Zo heeft de regering besloten dat het salaris wel betaald zal worden als de ambtenaar op medisch advies wegens ziekte of ongeval de werkzaamheden niet heeft kunnen verrichten, als de ambtenaar met verlof is.
Verder ontvangt de ambtenaar ook salaris als die uit de functie ontheven is zonder dat aan hem door of vanwege het bevoegd gezag andere op de dienstbetrekking hebbende werkzaamheden zijn opgedragen, als de ambtenaar heeft aangegeven niet in staat te zijn buiten de werktijden van de reguliere dienst werkzaamheden te kunnen verrichten en als de ambtenaar verhinderd is de aan zijn functie verbonden werkzaamheden uit te voeren.
Hierbij is de ambtenaar verplicht om binnen drie werkdagen het bevoegd gezag schriftelijk, digitaal of op enig ander traceerbaar wijze dit mee te delen met opgave van redenen. Ebu Jones (NDP) voerde aan dat met de aanpassingen het college nu verder van huis is.
Hij gaf aan dat het herstelplan reeds is verstreken, maar dat gesteld wordt dat de aanpassing van de Personeelswet in lijn gebracht wordt met het plan. Jones zei daarnaast dat het ‘no work, no pay principe’ gekoppeld is aan redenen die de ambtenaar kan worden aangerekend, maar dat daarbij de minister of wie dan ook alle ruimte krijgt om te doen wat hij wil.
“Artikel 28 moet eruit. In de uitbreiding zijn ook zaken toegevoegd die reeds in de wet zijn aangegeven”, sprak Jones. Hij benadrukte ook dat het niet registreren onmogelijk kan leiden tot plichtsverzuim.
Harriet Ramdin (VHP) is blij dat artikel 28a is aangepast. Zij is van mening dat salarissen van ambtenaren niet gelijk stopgezet moeten worden, maar dat zij eerst aangeschreven moeten worden. Ramdien vroeg de regering ook of er onderzoek is verricht naar de reden waarom mensen bij de overheid komen werken, terwijl ze eigenlijk niet echt daar willen zijn. “Als we willen dat het apparaat afslankt, moeten we mensen afvloeien, maar we moeten ze ook iets goeds aanbieden”, aldus Ramdien.

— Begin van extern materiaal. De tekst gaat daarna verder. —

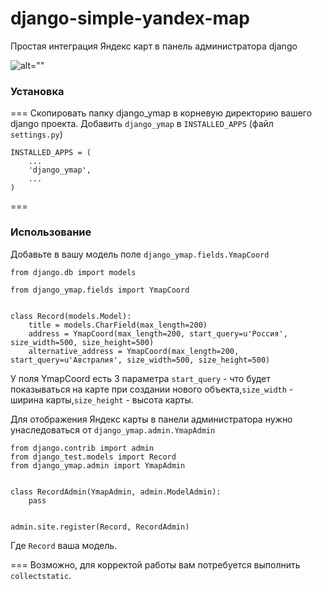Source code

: django-simple-yandex-map
========================

Простая интеграция Яндекс карт в панель администратора django

![alt=""](http://ubuntuone.com/4UYu7wU8lZhE5Z0P7FdEO3)
### Установка
===
Скопировать папку django_ymap в корневую директорию вашего django проекта.
Добавить ```django_ymap``` в ```INSTALLED_APPS``` (файл ```settings.py```)

```
INSTALLED_APPS = (
    ...
    'django_ymap',
    ... 
)

```

===

### Использование
Добавьте в вашу модель поле ```django_ymap.fields.YmapCoord```

```
from django.db import models

from django_ymap.fields import YmapCoord


class Record(models.Model):
    title = models.CharField(max_length=200)
    address = YmapCoord(max_length=200, start_query=u'Россия', size_width=500, size_height=500)
    alternative_address = YmapCoord(max_length=200, start_query=u'Австралия', size_width=500, size_height=500)
```

У поля YmapCoord есть 3 параметра ```start_query``` - что будет показываться на карте при создании нового объекта,```size_width``` - ширина карты,```size_height``` - высота карты. 

Для отображения Яндекс карты в панели администратора нужно унаследоваться от ```django_ymap.admin.YmapAdmin```

```
from django.contrib import admin
from django_test.models import Record
from django_ymap.admin import YmapAdmin


class RecordAdmin(YmapAdmin, admin.ModelAdmin):
    pass


admin.site.register(Record, RecordAdmin)
```
Где ```Record``` ваша модель.

===
Возможно, для корректой работы вам потребуется выполнить ```collectstatic```.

Ronny Asabina, fractieleider van de BEP, zei dat de ontwerpwet overbodig is en dat de boosdoener de overheid is. De overheid zou volgens hem de hand in eigen boezem moeten steken. De Personeelswet biedt volgens hem alle mogelijkheden om te realiseren wat nu beoogd wordt met de wijziging.

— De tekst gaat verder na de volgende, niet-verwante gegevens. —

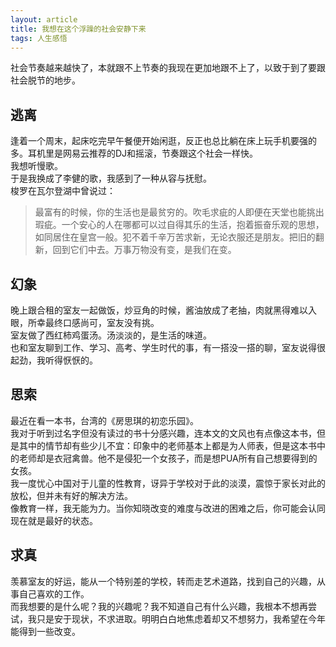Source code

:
 ```yaml
---
layout: article
title: 我想在这个浮躁的社会安静下来
tags: 人生感悟
---
```


社会节奏越来越快了，本就跟不上节奏的我现在更加地跟不上了，以致于到了要跟社会脱节的地步。  
<!--more-->
## 逃离
逢着一个周末，起床吃完早午餐便开始闲逛，反正也总比躺在床上玩手机要强的多。耳机里是网易云推荐的DJ和摇滚，节奏跟这个社会一样快。  
我想听慢歌。  
于是我换成了李健的歌，我感到了一种从容与抚慰。  
梭罗在瓦尔登湖中曾说过：
>最富有的时候，你的生活也是最贫穷的。吹毛求疵的人即便在天堂也能挑出瑕疵。一个安心的人在哪都可以过自得其乐的生活，抱着振奋乐观的思想，如同居住在皇宫一般。犯不着千辛万苦求新，无论衣服还是朋友。把旧的翻新，回到它们中去。万事万物没有变，是我们在变。 
  
## 幻象
晚上跟合租的室友一起做饭，炒豆角的时候，酱油放成了老抽，肉就黑得难以入眼，所幸最终口感尚可，室友没有挑。  
室友做了西红柿鸡蛋汤。汤淡淡的，是生活的味道。  
也和室友聊到工作、学习、高考、学生时代的事，有一搭没一搭的聊，室友说得很起劲，我听得恹恹的。  

## 思索
最近在看一本书，台湾的《房思琪的初恋乐园》。  
我对于听到过名字但没有读过的书十分感兴趣，连本文的文风也有点像这本书，但是其中的情节却有些少儿不宜：印象中的老师基本上都是为人师表，但是这本书中的老师却是衣冠禽兽。他不是侵犯一个女孩子，而是想PUA所有自己想要得到的女孩。  
我一度忧心中国对于儿童的性教育，讶异于学校对于此的淡漠，震惊于家长对此的放松，但并未有好的解决方法。  
像教育一样，我无能为力。当你知晓改变的难度与改进的困难之后，你可能会认同现在就是最好的状态。  

## 求真
羡慕室友的好运，能从一个特别差的学校，转而走艺术道路，找到自己的兴趣，从事自己喜欢的工作。  
而我想要的是什么呢？我的兴趣呢？我不知道自己有什么兴趣，我根本不想再尝试，我只是安于现状，不求进取。明明白白地焦虑着却又不想努力，我希望在今年能得到一些改变。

Hij vroeg zich af waarom de minister nu al aangeeft dat de 15 procent ambtenaren die nog niet hebben geregistreerd een SRD 100 miljoen besparing is, als niet alle ambtenaren in de gelegenheid zijn gesteld om zich te registreren. Asabina zei dat de regering hem niet heeft kunnen overtuigen van het belang en de noodzaak van de aanpassing van de bestaande Personeelswet.